## [WHAT YOU NEED TO DO]
Exact copy, no pictures: return only the lines below from the line with "<li>THis product is" up to and including the line with "顺便说一句，如果你只是需要一门全面的课程来学习 bash shell".

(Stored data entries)
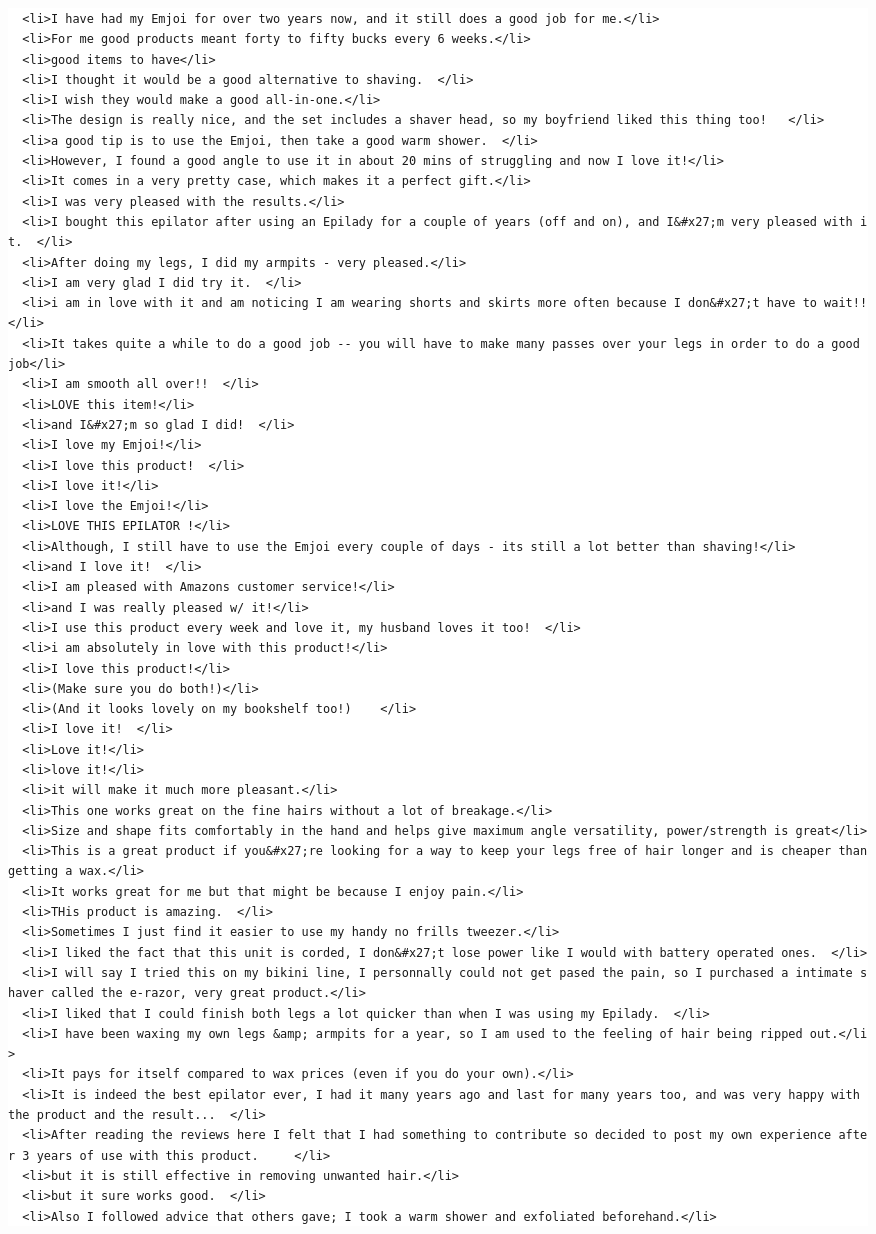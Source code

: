       <li>I have had my Emjoi for over two years now, and it still does a good job for me.</li>
      <li>For me good products meant forty to fifty bucks every 6 weeks.</li>
      <li>good items to have</li>
      <li>I thought it would be a good alternative to shaving.  </li>
      <li>I wish they would make a good all-in-one.</li>
      <li>The design is really nice, and the set includes a shaver head, so my boyfriend liked this thing too!   </li>
      <li>a good tip is to use the Emjoi, then take a good warm shower.  </li>
      <li>However, I found a good angle to use it in about 20 mins of struggling and now I love it!</li>
      <li>It comes in a very pretty case, which makes it a perfect gift.</li>
      <li>I was very pleased with the results.</li>
      <li>I bought this epilator after using an Epilady for a couple of years (off and on), and I&#x27;m very pleased with it.  </li>
      <li>After doing my legs, I did my armpits - very pleased.</li>
      <li>I am very glad I did try it.  </li>
      <li>i am in love with it and am noticing I am wearing shorts and skirts more often because I don&#x27;t have to wait!!</li>
      <li>It takes quite a while to do a good job -- you will have to make many passes over your legs in order to do a good job</li>
      <li>I am smooth all over!!  </li>
      <li>LOVE this item!</li>
      <li>and I&#x27;m so glad I did!  </li>
      <li>I love my Emjoi!</li>
      <li>I love this product!  </li>
      <li>I love it!</li>
      <li>I love the Emjoi!</li>
      <li>LOVE THIS EPILATOR !</li>
      <li>Although, I still have to use the Emjoi every couple of days - its still a lot better than shaving!</li>
      <li>and I love it!  </li>
      <li>I am pleased with Amazons customer service!</li>
      <li>and I was really pleased w/ it!</li>
      <li>I use this product every week and love it, my husband loves it too!  </li>
      <li>i am absolutely in love with this product!</li>
      <li>I love this product!</li>
      <li>(Make sure you do both!)</li>
      <li>(And it looks lovely on my bookshelf too!)    </li>
      <li>I love it!  </li>
      <li>Love it!</li>
      <li>love it!</li>
      <li>it will make it much more pleasant.</li>
      <li>This one works great on the fine hairs without a lot of breakage.</li>
      <li>Size and shape fits comfortably in the hand and helps give maximum angle versatility, power/strength is great</li>
      <li>This is a great product if you&#x27;re looking for a way to keep your legs free of hair longer and is cheaper than getting a wax.</li>
      <li>It works great for me but that might be because I enjoy pain.</li>
      <li>THis product is amazing.  </li>
      <li>Sometimes I just find it easier to use my handy no frills tweezer.</li>
      <li>I liked the fact that this unit is corded, I don&#x27;t lose power like I would with battery operated ones.  </li>
      <li>I will say I tried this on my bikini line, I personnally could not get pased the pain, so I purchased a intimate shaver called the e-razor, very great product.</li>
      <li>I liked that I could finish both legs a lot quicker than when I was using my Epilady.  </li>
      <li>I have been waxing my own legs &amp; armpits for a year, so I am used to the feeling of hair being ripped out.</li>
      <li>It pays for itself compared to wax prices (even if you do your own).</li>
      <li>It is indeed the best epilator ever, I had it many years ago and last for many years too, and was very happy with the product and the result...  </li>
      <li>After reading the reviews here I felt that I had something to contribute so decided to post my own experience after 3 years of use with this product.     </li>
      <li>but it is still effective in removing unwanted hair.</li>
      <li>but it sure works good.  </li>
      <li>Also I followed advice that others gave; I took a warm shower and exfoliated beforehand.</li>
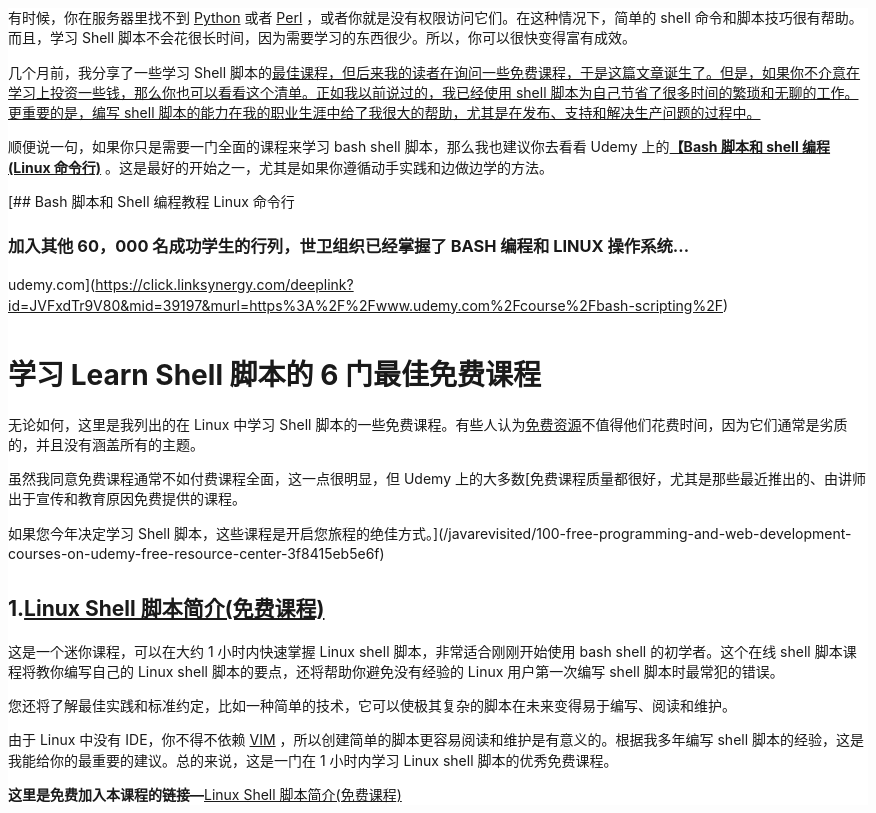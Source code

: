 有时候，你在服务器里找不到 [Python](https://javarevisited.blogspot.com/2018/12/10-free-python-courses-for-programmers.html) 或者 [Perl](/javarevisited/top-10-popular-programming-languages-and-their-creators-java-ruby-python-c-javascript-php-f52e28618e4f) ，或者你就是没有权限访问它们。在这种情况下，简单的 shell 命令和脚本技巧很有帮助。而且，学习 Shell 脚本不会花很长时间，因为需要学习的东西很少。所以，你可以很快变得富有成效。

几个月前，我分享了一些学习 Shell 脚本的[最佳课程，但后来我的读者在询问一些免费课程，于是这篇文章诞生了。但是，如果你不介意在学习上投资一些钱，那么你也可以看看这个清单。正如我以前说过的，我已经使用 shell 脚本为自己节省了很多时间的繁琐和无聊的工作。更重要的是，编写 shell 脚本的能力在我的职业生涯中给了我很大的帮助，尤其是在发布、支持和解决生产问题的过程中。](https://javarevisited.blogspot.com/2018/02/5-courses-to-learn-shell-scripting-in-linux.html)

顺便说一句，如果你只是需要一门全面的课程来学习 bash shell 脚本，那么我也建议你去看看 Udemy 上的[**【Bash 脚本和 shell 编程(Linux 命令行)**](https://click.linksynergy.com/deeplink?id=JVFxdTr9V80&mid=39197&murl=https%3A%2F%2Fwww.udemy.com%2Fcourse%2Fbash-scripting%2F) 。这是最好的开始之一，尤其是如果你遵循动手实践和边做边学的方法。

[](https://click.linksynergy.com/deeplink?id=JVFxdTr9V80&mid=39197&murl=https%3A%2F%2Fwww.udemy.com%2Fcourse%2Fbash-scripting%2F) [## Bash 脚本和 Shell 编程教程 Linux 命令行

### 加入其他 60，000 名成功学生的行列，世卫组织已经掌握了 BASH 编程和 LINUX 操作系统…

udemy.com](https://click.linksynergy.com/deeplink?id=JVFxdTr9V80&mid=39197&murl=https%3A%2F%2Fwww.udemy.com%2Fcourse%2Fbash-scripting%2F) 

# 学习 Learn Shell 脚本的 6 门最佳免费课程

无论如何，这里是我列出的在 Linux 中学习 Shell 脚本的一些免费课程。有些人认为[免费资源](/javarevisited/top-20-sites-to-learn-coding-in-2020-f57ff63d9cb3)不值得他们花费时间，因为它们通常是劣质的，并且没有涵盖所有的主题。

虽然我同意免费课程通常不如付费课程全面，这一点很明显，但 Udemy 上的大多数[免费课程质量都很好，尤其是那些最近推出的、由讲师出于宣传和教育原因免费提供的课程。

如果您今年决定学习 Shell 脚本，这些课程是开启您旅程的绝佳方式。](/javarevisited/100-free-programming-and-web-development-courses-on-udemy-free-resource-center-3f8415eb5e6f)

## 1.[Linux Shell 脚本简介(免费课程)](https://click.linksynergy.com/deeplink?id=JVFxdTr9V80&mid=39197&murl=https%3A%2F%2Fwww.udemy.com%2Flinux-shell-scripting-free%2F)

这是一个迷你课程，可以在大约 1 小时内快速掌握 Linux shell 脚本，非常适合刚刚开始使用 bash shell 的初学者。这个在线 shell 脚本课程将教你编写自己的 Linux shell 脚本的要点，还将帮助你避免没有经验的 Linux 用户第一次编写 shell 脚本时最常犯的错误。

您还将了解最佳实践和标准约定，比如一种简单的技术，它可以使极其复杂的脚本在未来变得易于编写、阅读和维护。

由于 Linux 中没有 IDE，你不得不依赖 [VIM](https://javarevisited.blogspot.com/2011/06/vi-editor-in-unix-example-tutorial-and.html#axzz5SdlHplZc) ，所以创建简单的脚本更容易阅读和维护是有意义的。根据我多年编写 shell 脚本的经验，这是我能给你的最重要的建议。总的来说，这是一门在 1 小时内学习 Linux shell 脚本的优秀免费课程。

**这里是免费加入本课程的链接—**[Linux Shell 脚本简介(免费课程)](https://click.linksynergy.com/deeplink?id=JVFxdTr9V80&mid=39197&murl=https%3A%2F%2Fwww.udemy.com%2Flinux-shell-scripting-free%2F)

## [RESPONSE BELOW]
      <li>THis product is amazing.  </li>
      <li>Sometimes I just find it easier to use my handy no frills tweezer.</li>
      <li>I liked the fact that this unit is corded, I don&#x27;t lose power like I would with battery operated ones.  </li>
      <li>I will say I tried this on my bikini line, I personnally could not get pased the pain, so I purchased a intimate shaver called the e-razor, very great product.</li>
      <li>I liked that I could finish both legs a lot quicker than when I was using my Epilady.  </li>
      <li>I have been waxing my own legs &amp; armpits for a year, so I am used to the feeling of hair being ripped out.</li>
      <li>It pays for itself compared to wax prices (even if you do your own).</li>
      <li>It is indeed the best epilator ever, I had it many years ago and last for many years too, and was very happy with the product and the result...  </li>
      <li>After reading the reviews here I felt that I had something to contribute so decided to post my own experience after 3 years of use with this product.     </li>
      <li>but it is still effective in removing unwanted hair.</li>
      <li>but it sure works good.  </li>
      <li>Also I followed advice that others gave; I took a warm shower and exfoliated beforehand.</li>
Source code

: 有时候，你在服务器里找不到 [Python](https://javarevisited.blogspot.com/2018/12/10-free-python-courses-for-programmers.html) 或者 [Perl](/javarevisited/top-10-popular-programming-languages-and-their-creators-java-ruby-python-c-javascript-php-f52e28618e4f) ，或者你就是没有权限访问它们。在这种情况下，简单的 shell 命令和脚本技巧很有帮助。而且，学习 Shell 脚本不会花很长时间，因为需要学习的东西很少。所以，你可以很快变得富有成效。

几个月前，我分享了一些学习 Shell 脚本的[最佳课程，但后来我的读者在询问一些免费课程，于是这篇文章诞生了。但是，如果你不介意在学习上投资一些钱，那么你也可以看看这个清单。正如我以前说过的，我已经使用 shell 脚本为自己节省了很多时间的繁琐和无聊的工作。更重要的是，编写 shell 脚本的能力在我的职业生涯中给了我很大的帮助，尤其是在发布、支持和解决生产问题的过程中。](https://javarevisited.blogspot.com/2018/02/5-courses-to-learn-shell-scripting-in-linux.html)

顺便说一句，如果你只是需要一门全面的课程来学习 bash shell 脚本，那么我也建议你去看看 Udemy 上的[**【Bash 脚本和 shell 编程(Linux 命令行)**](https://click.linksynergy.com/deeplink?id=JVFxdTr9V80&mid=39197&murl=https%3A%2F%2Fwww.udemy.com%2Fcourse%2Fbash-scripting%2F) 。这是最好的开始之一，尤其是如果你遵循动手实践和边做边学的方法。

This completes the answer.